Put simply; it is difficult being a black woman in America. They are expected to aid others in their liberation fights while remaining silent when their opportunistic allies simultaneously enjoy the fruits of the labor of black women while passively viewing their never-ending struggles.  

This understanding that black women alone are solely responsible for improving their plight sits at the center of others silence when Kelly Loeffler, a Senator (R) from Georgia and co-owner of the WNBA franchise the Atlanta Dream, delivered a relatively rudimentary attack. According to Loeffler, WNBA players, the black one’s in particular, need to mute themselves regarding this nation’s pressing racial matters. According to Loeffler,

The truth is, we need less — not more politics in sports. In a time when polarizing politics is as divisive as ever, sports has the power to be a unifying antidote. And now more than ever, we should be united in our goal to remove politics from sports.

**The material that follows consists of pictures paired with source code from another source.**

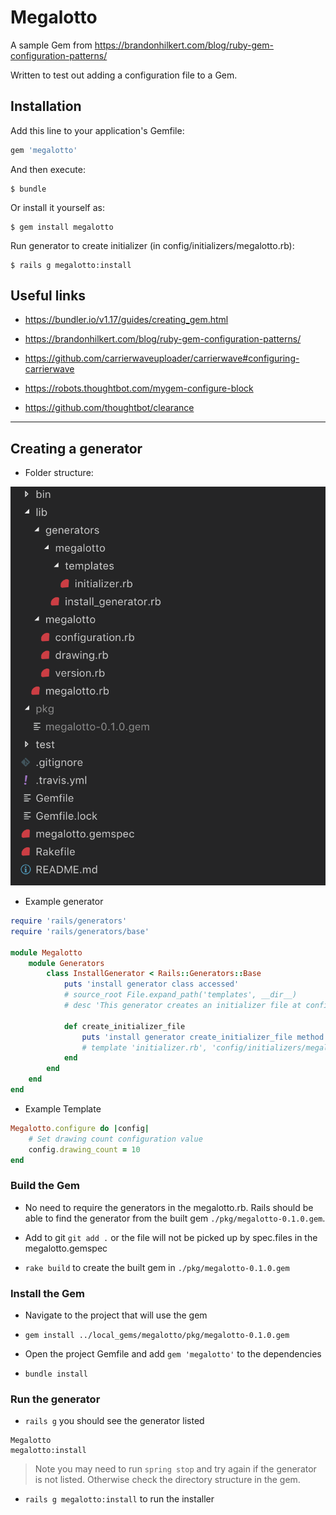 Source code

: # Megalotto

A sample Gem from https://brandonhilkert.com/blog/ruby-gem-configuration-patterns/

Written to test out adding a configuration file to a Gem.

## Installation

Add this line to your application's Gemfile:

```ruby
gem 'megalotto'
```

And then execute:

    $ bundle

Or install it yourself as:

    $ gem install megalotto

Run generator to create initializer (in config/initializers/megalotto.rb):

    $ rails g megalotto:install

## Useful links

- https://bundler.io/v1.17/guides/creating_gem.html

- https://brandonhilkert.com/blog/ruby-gem-configuration-patterns/
- https://github.com/carrierwaveuploader/carrierwave#configuring-carrierwave
- https://robots.thoughtbot.com/mygem-configure-block
- https://github.com/thoughtbot/clearance


---


## Creating a generator

- Folder structure:  

![Folder structure image](./images/folder_structure.png)

- Example generator

```ruby
require 'rails/generators'
require 'rails/generators/base'

module Megalotto
    module Generators
        class InstallGenerator < Rails::Generators::Base
            puts 'install generator class accessed'
            # source_root File.expand_path('templates', __dir__)
            # desc 'This generator creates an initializer file at config/initializers/megalotto.rb'

            def create_initializer_file
                puts 'install generator create_initializer_file method accessed'
                # template 'initializer.rb', 'config/initializers/megalotto.rb'
            end
        end
    end
end
```

- Example Template

```ruby
Megalotto.configure do |config|
    # Set drawing count configuration value
    config.drawing_count = 10
end
```

### Build the Gem

- No need to require the generators in the megalotto.rb. Rails should be able to find the generator from the built gem `./pkg/megalotto-0.1.0.gem`.

- Add to git `git add .` or the file will not be picked up by spec.files in the megalotto.gemspec

- `rake build` to create the built gem in `./pkg/megalotto-0.1.0.gem`

### Install the Gem

- Navigate to the project that will use the gem

- `gem install ../local_gems/megalotto/pkg/megalotto-0.1.0.gem`

- Open the project Gemfile and add `gem 'megalotto'` to the dependencies

- `bundle install`

### Run the generator

- `rails g` you should see the generator listed
```
Megalotto
megalotto:install
```
> Note you may need to run `spring stop` and try again if the generator is not listed. Otherwise check the directory structure in the gem.

- `rails g megalotto:install` to run the installer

It is no stretch to say analogize that if the black NBA players that William Rhoden wrote about are “40 million dollar slaves” then Loeffler considers WNBA players “4 million dollar wenches” that need to be taught to shut-up and dribble.

Were it not so sad, Kelly Loeffler’s political tone-deafness would be somewhat hilarious. At this unprecedented moment of social activism and racial progressivism, she wants American Flags stitched on the warm-up suits of WNBA players instead of Black Lives Matter or “Say Her Name”, a reverberating tribute to Prairie View A & M University’s Sandra Bland.

Unfortunately for Loeffler, today’s athletes are too savvy to remain voiceless on substantive political issues. Current activism flowing from the sports world harkens back to the 1960s when athletes such as Jim Brown, Muhammad Ali, and Bill Russell took on pressing racial matters. If the co-owner of the Atlanta Dream were not blinded by a desperate attempt to earn political currency via her resistance to progressive movements, she would realize that a veritable dream team of WNBA stars such as Sue Bird, Natasha Cloud, Skylar Diggins-Smith, and Alysha Clark oppose her.

It is ironic that Loeffler, a political figure steeped in a special election to replace Johnny Isakson in the U.S. Senate has chosen to use her prominent position in the WNBA to rally potential supporters by opposing racial progressivism and politics in the sports world. Her hypocrisy is startling, yet predictable. Only time will tell if this well-timed gamble to trade in her partial ownership of the Atlanta Dream for a U.S. Senate seat will payoff for Loeffler.

The world watches while WNBA players are seeking to remove Loeffler from their environs. The fact that players are now wielding so much power leads one to muse “My how things have changed.” However, if Loeffler is able to stave off calls for her to sell her stake in the Atlanta Dream and win her bid to become a U.S. Senator, one will be forced to question if things have changed at all?